Input data Block Start

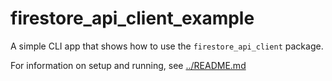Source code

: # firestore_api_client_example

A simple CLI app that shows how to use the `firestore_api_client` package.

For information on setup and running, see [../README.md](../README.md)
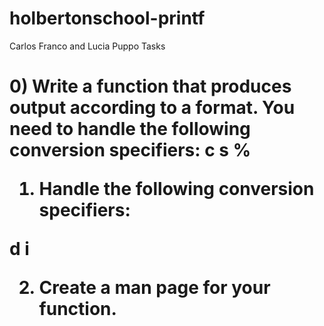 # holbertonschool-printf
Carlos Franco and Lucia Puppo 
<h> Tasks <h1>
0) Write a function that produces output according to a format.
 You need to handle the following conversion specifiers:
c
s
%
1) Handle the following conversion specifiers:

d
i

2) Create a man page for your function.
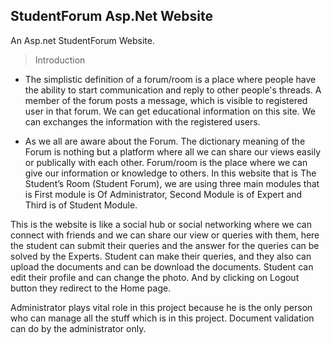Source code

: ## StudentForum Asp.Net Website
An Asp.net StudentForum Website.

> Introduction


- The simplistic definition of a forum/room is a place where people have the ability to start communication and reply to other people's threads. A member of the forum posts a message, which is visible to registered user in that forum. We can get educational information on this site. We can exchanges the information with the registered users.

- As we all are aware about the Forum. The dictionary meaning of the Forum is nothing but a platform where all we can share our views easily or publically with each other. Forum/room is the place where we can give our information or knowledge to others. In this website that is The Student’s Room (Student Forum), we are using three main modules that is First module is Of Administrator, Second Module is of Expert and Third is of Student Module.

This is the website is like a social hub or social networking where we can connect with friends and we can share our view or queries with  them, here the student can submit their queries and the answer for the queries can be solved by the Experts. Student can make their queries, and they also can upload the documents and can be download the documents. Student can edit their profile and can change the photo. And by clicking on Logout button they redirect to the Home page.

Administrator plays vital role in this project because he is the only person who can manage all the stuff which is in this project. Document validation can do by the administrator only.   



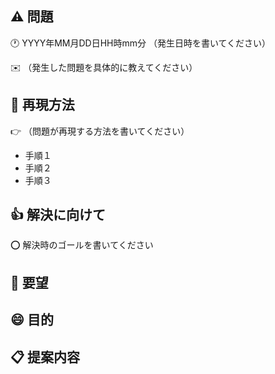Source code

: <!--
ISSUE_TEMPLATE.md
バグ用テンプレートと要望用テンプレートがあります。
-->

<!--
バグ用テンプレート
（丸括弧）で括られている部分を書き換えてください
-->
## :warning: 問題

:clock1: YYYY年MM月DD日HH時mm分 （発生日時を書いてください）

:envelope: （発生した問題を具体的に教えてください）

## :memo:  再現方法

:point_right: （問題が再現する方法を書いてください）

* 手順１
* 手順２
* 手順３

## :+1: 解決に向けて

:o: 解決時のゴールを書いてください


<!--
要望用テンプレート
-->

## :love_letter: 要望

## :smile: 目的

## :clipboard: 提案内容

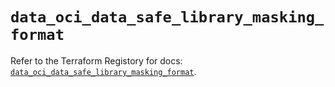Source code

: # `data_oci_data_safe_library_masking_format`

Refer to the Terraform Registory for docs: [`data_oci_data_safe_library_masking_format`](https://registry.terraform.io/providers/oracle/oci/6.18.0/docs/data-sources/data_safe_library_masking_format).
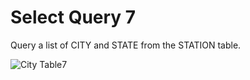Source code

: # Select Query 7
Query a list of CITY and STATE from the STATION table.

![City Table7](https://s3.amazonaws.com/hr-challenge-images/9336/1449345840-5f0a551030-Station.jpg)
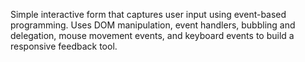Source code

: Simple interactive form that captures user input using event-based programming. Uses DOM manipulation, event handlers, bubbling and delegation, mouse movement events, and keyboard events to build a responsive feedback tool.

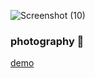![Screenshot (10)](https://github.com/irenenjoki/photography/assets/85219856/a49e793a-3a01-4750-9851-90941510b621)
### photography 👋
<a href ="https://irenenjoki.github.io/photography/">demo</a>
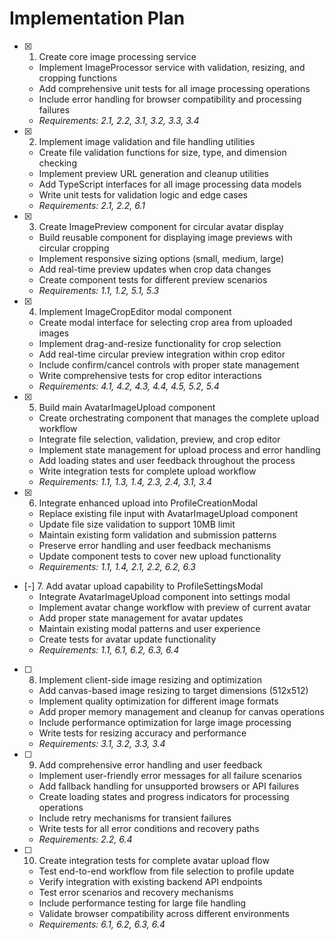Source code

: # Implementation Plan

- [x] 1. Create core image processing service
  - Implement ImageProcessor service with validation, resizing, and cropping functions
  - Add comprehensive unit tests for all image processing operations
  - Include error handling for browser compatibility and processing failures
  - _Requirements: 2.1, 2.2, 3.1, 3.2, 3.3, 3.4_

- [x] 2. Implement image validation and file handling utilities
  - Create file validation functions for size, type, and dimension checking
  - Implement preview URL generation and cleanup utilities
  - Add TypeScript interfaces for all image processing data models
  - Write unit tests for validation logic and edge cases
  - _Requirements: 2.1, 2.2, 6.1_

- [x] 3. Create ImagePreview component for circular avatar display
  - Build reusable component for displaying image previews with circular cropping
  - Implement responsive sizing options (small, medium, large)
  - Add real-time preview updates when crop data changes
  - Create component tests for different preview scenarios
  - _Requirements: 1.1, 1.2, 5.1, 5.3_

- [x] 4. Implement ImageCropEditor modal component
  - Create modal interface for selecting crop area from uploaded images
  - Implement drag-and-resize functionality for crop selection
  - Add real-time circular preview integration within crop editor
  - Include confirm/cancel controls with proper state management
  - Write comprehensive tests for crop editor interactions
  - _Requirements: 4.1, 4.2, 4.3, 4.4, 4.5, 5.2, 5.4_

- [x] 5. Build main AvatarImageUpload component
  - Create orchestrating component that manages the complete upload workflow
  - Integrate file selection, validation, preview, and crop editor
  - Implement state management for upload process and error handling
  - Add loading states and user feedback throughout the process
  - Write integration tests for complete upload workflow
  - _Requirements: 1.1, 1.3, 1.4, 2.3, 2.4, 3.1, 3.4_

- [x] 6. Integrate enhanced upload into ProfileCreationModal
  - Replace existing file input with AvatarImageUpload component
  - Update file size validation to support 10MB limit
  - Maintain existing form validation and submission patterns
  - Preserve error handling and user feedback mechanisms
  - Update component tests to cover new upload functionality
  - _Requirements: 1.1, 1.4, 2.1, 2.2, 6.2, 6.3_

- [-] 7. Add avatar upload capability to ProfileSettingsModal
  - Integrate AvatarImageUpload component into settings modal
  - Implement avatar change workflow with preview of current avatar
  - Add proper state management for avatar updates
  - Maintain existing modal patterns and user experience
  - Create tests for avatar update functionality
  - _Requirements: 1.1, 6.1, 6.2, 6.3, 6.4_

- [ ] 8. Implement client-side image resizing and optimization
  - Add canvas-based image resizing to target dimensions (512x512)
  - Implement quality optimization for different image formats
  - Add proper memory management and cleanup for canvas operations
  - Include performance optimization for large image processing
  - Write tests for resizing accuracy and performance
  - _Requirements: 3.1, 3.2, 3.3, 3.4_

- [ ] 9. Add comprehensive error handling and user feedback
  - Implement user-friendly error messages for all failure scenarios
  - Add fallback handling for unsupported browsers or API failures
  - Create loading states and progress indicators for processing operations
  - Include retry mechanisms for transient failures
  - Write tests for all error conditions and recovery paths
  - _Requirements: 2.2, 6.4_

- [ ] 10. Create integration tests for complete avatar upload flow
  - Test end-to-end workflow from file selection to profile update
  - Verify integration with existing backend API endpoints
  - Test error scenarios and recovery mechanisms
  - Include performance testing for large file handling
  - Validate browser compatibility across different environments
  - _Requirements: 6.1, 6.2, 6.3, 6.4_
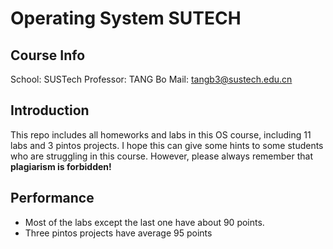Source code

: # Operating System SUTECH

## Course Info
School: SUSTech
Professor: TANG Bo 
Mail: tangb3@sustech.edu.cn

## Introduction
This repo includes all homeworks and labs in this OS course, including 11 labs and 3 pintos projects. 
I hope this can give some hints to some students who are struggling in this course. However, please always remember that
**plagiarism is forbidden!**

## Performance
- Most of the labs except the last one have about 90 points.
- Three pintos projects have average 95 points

Input data Block End

## How to complete this task
Please output the material as written, apart from the images.

## Task solution
Source code

: # firestore_api_client_example

A simple CLI app that shows how to use the `firestore_api_client` package.

For information on setup and running, see [../README.md](../README.md)
 # holbertonschool-printf
Carlos Franco and Lucia Puppo 
<h> Tasks <h1>
0) Write a function that produces output according to a format.
 You need to handle the following conversion specifiers:
c
s
%
1) Handle the following conversion specifiers:

d
i

2) Create a man page for your function.
Source code

: ## StudentForum Asp.Net Website
An Asp.net StudentForum Website.

> Introduction


- The simplistic definition of a forum/room is a place where people have the ability to start communication and reply to other people's threads. A member of the forum posts a message, which is visible to registered user in that forum. We can get educational information on this site. We can exchanges the information with the registered users.

- As we all are aware about the Forum. The dictionary meaning of the Forum is nothing but a platform where all we can share our views easily or publically with each other. Forum/room is the place where we can give our information or knowledge to others. In this website that is The Student’s Room (Student Forum), we are using three main modules that is First module is Of Administrator, Second Module is of Expert and Third is of Student Module.

This is the website is like a social hub or social networking where we can connect with friends and we can share our view or queries with  them, here the student can submit their queries and the answer for the queries can be solved by the Experts. Student can make their queries, and they also can upload the documents and can be download the documents. Student can edit their profile and can change the photo. And by clicking on Logout button they redirect to the Home page.

Administrator plays vital role in this project because he is the only person who can manage all the stuff which is in this project. Document validation can do by the administrator only.   



Source code

: <!--
ISSUE_TEMPLATE.md
バグ用テンプレートと要望用テンプレートがあります。
-->

<!--
バグ用テンプレート
（丸括弧）で括られている部分を書き換えてください
-->
## :warning: 問題

:clock1: YYYY年MM月DD日HH時mm分 （発生日時を書いてください）

:envelope: （発生した問題を具体的に教えてください）

## :memo:  再現方法

:point_right: （問題が再現する方法を書いてください）

* 手順１
* 手順２
* 手順３

## :+1: 解決に向けて

:o: 解決時のゴールを書いてください


<!--
要望用テンプレート
-->

## :love_letter: 要望

## :smile: 目的

## :clipboard: 提案内容

Source code

: # `data_oci_data_safe_library_masking_format`

Refer to the Terraform Registory for docs: [`data_oci_data_safe_library_masking_format`](https://registry.terraform.io/providers/oracle/oci/6.18.0/docs/data-sources/data_safe_library_masking_format).
Source code

: # Select Query 7
Query a list of CITY and STATE from the STATION table.

![City Table7](https://s3.amazonaws.com/hr-challenge-images/9336/1449345840-5f0a551030-Station.jpg)
Source code

: Simple interactive form that captures user input using event-based programming. Uses DOM manipulation, event handlers, bubbling and delegation, mouse movement events, and keyboard events to build a responsive feedback tool.

![Screenshot (10)](https://github.com/irenenjoki/photography/assets/85219856/a49e793a-3a01-4750-9851-90941510b621)
### photography 👋
<a href ="https://irenenjoki.github.io/photography/">demo</a>
Source code

: # Implementation Plan

- [x] 1. Create core image processing service
  - Implement ImageProcessor service with validation, resizing, and cropping functions
  - Add comprehensive unit tests for all image processing operations
  - Include error handling for browser compatibility and processing failures
  - _Requirements: 2.1, 2.2, 3.1, 3.2, 3.3, 3.4_

- [x] 2. Implement image validation and file handling utilities
  - Create file validation functions for size, type, and dimension checking
  - Implement preview URL generation and cleanup utilities
  - Add TypeScript interfaces for all image processing data models
  - Write unit tests for validation logic and edge cases
  - _Requirements: 2.1, 2.2, 6.1_

- [x] 3. Create ImagePreview component for circular avatar display
  - Build reusable component for displaying image previews with circular cropping
  - Implement responsive sizing options (small, medium, large)
  - Add real-time preview updates when crop data changes
  - Create component tests for different preview scenarios
  - _Requirements: 1.1, 1.2, 5.1, 5.3_

- [x] 4. Implement ImageCropEditor modal component
  - Create modal interface for selecting crop area from uploaded images
  - Implement drag-and-resize functionality for crop selection
  - Add real-time circular preview integration within crop editor
  - Include confirm/cancel controls with proper state management
  - Write comprehensive tests for crop editor interactions
  - _Requirements: 4.1, 4.2, 4.3, 4.4, 4.5, 5.2, 5.4_

- [x] 5. Build main AvatarImageUpload component
  - Create orchestrating component that manages the complete upload workflow
  - Integrate file selection, validation, preview, and crop editor
  - Implement state management for upload process and error handling
  - Add loading states and user feedback throughout the process
  - Write integration tests for complete upload workflow
  - _Requirements: 1.1, 1.3, 1.4, 2.3, 2.4, 3.1, 3.4_

- [x] 6. Integrate enhanced upload into ProfileCreationModal
  - Replace existing file input with AvatarImageUpload component
  - Update file size validation to support 10MB limit
  - Maintain existing form validation and submission patterns
  - Preserve error handling and user feedback mechanisms
  - Update component tests to cover new upload functionality
  - _Requirements: 1.1, 1.4, 2.1, 2.2, 6.2, 6.3_

- [-] 7. Add avatar upload capability to ProfileSettingsModal
  - Integrate AvatarImageUpload component into settings modal
  - Implement avatar change workflow with preview of current avatar
  - Add proper state management for avatar updates
  - Maintain existing modal patterns and user experience
  - Create tests for avatar update functionality
  - _Requirements: 1.1, 6.1, 6.2, 6.3, 6.4_

- [ ] 8. Implement client-side image resizing and optimization
  - Add canvas-based image resizing to target dimensions (512x512)
  - Implement quality optimization for different image formats
  - Add proper memory management and cleanup for canvas operations
  - Include performance optimization for large image processing
  - Write tests for resizing accuracy and performance
  - _Requirements: 3.1, 3.2, 3.3, 3.4_

- [ ] 9. Add comprehensive error handling and user feedback
  - Implement user-friendly error messages for all failure scenarios
  - Add fallback handling for unsupported browsers or API failures
  - Create loading states and progress indicators for processing operations
  - Include retry mechanisms for transient failures
  - Write tests for all error conditions and recovery paths
  - _Requirements: 2.2, 6.4_

- [ ] 10. Create integration tests for complete avatar upload flow
  - Test end-to-end workflow from file selection to profile update
  - Verify integration with existing backend API endpoints
  - Test error scenarios and recovery mechanisms
  - Include performance testing for large file handling
  - Validate browser compatibility across different environments
  - _Requirements: 6.1, 6.2, 6.3, 6.4_
Source code

: # Operating System SUTECH

## Course Info
School: SUSTech
Professor: TANG Bo 
Mail: tangb3@sustech.edu.cn

## Introduction
This repo includes all homeworks and labs in this OS course, including 11 labs and 3 pintos projects. 
I hope this can give some hints to some students who are struggling in this course. However, please always remember that
**plagiarism is forbidden!**

## Performance
- Most of the labs except the last one have about 90 points.
- Three pintos projects have average 95 points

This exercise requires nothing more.